To quantitatively characterize the topographic roughness of the fracture surface, Tse and Cruden introduced and widely adopted the concept of Joint roughness coefficient (JRC), which is determined using the following equation [31]:

$$JRC=32.2+32.47\lg Z_2$$

(2)

where Z₂ is the root mean square of the first-order derivative of the absolute height of the fracture surface, calculated as follows:

$$Z_2={\left[{\displaystyle \frac{1}{n-1}}{{\displaystyle \sum _{i=1}^{n-1}\left(\frac{y_{i+1}-y_i}{x_{i+1}-x_i}\right)}}^2\right]}^{{\displaystyle \frac{1}{2}}}$$

(3)

Table 1. Roughness parameters of rough surface profiles and average JRC.

Sample	Width (mm)	Height (mm)	1	2	3	4	5	6	7	8	9	Mean
S1	50.30	98.70	5.52	3.87	5.93	5.24	2.99	5.92	5.89	3.22	2.11	4.52
S2	50.30	98.60	5.22	9.50	6.41	8.24	4.52	9.80	4.92	7.41	9.14	7.24
S3	50.32	98.90	15.45	8.75	7.85	8.16	14.21	5.93	17.09	12.86	13.48	11.53
S4	50.30	98.62	13.27	18.98	19.16	8.79	11.39	18.87	18.64	17.63	15.92	15.85
S5	50.16	99.24	16.45	20.53	23.26	13.28	18.71	22.14	18.07	21.46	14.84	18.75

lists the roughness of each profile of the fractured surface calculated using Equation (3) and the roughness of the fractured surface obtained by averaging the roughness of each profile.

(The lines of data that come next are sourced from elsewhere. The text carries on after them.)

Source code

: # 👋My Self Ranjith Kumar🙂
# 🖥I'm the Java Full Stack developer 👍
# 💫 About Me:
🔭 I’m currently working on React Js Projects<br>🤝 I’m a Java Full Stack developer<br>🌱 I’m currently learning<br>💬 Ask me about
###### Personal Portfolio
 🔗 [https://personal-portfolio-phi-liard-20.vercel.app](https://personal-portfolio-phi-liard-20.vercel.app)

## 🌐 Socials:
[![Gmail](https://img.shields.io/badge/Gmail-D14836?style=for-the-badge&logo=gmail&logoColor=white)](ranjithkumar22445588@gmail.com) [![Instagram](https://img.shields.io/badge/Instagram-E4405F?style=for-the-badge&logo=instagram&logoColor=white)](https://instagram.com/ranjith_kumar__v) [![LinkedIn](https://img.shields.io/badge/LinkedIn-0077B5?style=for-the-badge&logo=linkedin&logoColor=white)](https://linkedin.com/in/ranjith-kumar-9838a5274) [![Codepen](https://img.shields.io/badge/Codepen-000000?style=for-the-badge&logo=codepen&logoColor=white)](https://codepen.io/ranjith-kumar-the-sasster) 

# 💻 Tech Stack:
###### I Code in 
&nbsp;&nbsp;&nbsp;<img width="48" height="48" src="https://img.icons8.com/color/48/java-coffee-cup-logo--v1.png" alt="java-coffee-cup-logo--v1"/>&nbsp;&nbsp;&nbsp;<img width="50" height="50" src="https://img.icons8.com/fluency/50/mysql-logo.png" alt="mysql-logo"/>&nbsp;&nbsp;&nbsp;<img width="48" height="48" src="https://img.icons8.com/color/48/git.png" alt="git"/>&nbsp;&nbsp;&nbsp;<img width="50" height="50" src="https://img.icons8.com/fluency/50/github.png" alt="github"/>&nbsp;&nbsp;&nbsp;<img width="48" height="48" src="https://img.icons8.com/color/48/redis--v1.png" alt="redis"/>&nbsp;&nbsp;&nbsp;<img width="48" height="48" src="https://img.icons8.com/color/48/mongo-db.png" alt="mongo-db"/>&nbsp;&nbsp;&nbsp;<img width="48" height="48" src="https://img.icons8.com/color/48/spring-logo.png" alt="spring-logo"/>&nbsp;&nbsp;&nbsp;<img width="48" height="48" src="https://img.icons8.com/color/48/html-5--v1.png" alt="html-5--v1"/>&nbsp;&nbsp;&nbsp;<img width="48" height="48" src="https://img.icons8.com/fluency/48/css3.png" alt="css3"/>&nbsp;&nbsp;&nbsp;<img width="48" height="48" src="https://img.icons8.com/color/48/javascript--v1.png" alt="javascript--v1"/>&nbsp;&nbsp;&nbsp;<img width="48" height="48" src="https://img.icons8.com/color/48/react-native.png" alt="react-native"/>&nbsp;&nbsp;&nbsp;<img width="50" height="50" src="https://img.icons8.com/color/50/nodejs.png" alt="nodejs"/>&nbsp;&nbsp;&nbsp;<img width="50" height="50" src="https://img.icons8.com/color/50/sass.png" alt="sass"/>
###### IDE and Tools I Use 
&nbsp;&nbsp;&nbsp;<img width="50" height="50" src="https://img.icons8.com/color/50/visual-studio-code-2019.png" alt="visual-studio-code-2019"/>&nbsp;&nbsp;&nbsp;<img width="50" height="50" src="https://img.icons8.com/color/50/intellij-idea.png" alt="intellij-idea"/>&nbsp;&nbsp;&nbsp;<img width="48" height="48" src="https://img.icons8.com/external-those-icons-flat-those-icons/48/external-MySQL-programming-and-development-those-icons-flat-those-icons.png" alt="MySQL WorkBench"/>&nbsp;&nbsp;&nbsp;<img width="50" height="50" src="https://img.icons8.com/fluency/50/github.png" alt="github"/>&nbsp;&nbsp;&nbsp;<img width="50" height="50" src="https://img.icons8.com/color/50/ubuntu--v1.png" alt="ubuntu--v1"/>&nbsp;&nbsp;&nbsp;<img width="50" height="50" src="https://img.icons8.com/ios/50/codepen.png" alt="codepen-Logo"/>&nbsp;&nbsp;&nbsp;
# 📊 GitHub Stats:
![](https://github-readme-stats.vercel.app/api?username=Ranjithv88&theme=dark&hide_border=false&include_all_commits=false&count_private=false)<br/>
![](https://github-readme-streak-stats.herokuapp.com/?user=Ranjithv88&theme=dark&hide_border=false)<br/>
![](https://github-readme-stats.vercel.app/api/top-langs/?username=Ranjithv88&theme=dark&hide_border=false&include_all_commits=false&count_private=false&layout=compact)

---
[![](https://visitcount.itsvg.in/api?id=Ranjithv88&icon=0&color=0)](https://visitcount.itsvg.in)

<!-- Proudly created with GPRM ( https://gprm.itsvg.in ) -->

2.3. Gas–Water Two-Phase Fluid Flow Test Method

The gas–water two-phase seepage test in rock fractures was conducted using a triaxial stress–multiphase fluid coupling test system (Figure 3a). The system comprises a pressure loading pump, a triaxial pressure chamber, a fluid control cabinet, a system control cabinet, a data acquisition unit, a high-pressure water tank, and pipelines. It enables axial loading up to 2000 kN and confining pressure loading up to 60 MPa to meet the requirements of this test. The specific experimental steps are as follows:

(1)

Securely connect the water-saturated rock fracture specimen with the indenter using heat-shrink tubing and place it into the sealed triaxial pressure chamber.

(2)

Connect and seal the base with the triaxial pressure chamber using a fixture. Inject hydraulic oil into the sealed chamber until oil pressure stabilizes inside and steady flow is observed from the outlet.

(3)

Apply an axial load of 3 MPa at a rate of 0.05 MPa/s and maintain it constant. After confining pressure stabilizes, open the valves for water and nitrogen separately. Increase fluid pressure to set value while measuring and recording flow rate after stabilization for complete seepage measurement.

(4)

Gradually increase fluid pressure until all desired points are tested under this level of pressurization before unloading fluid pressure to complete fixed-pressure two-phase seepage testing.

(5)

Incrementally increase confining pressures step by step (5 MPa, 7 MPa, 9 MPa, 11 MPa, and 13 MPa), repeating the operations described in (3) and (4), to conduct two-phase seepage tests under different confining pressures along with varying fluid pressures on each specimen (refer to Figure 3b for the detailed process).

(6)

Repeat the operations in (3), (4), and (5) to complete the two-phase seepage test for all rock fracture specimens.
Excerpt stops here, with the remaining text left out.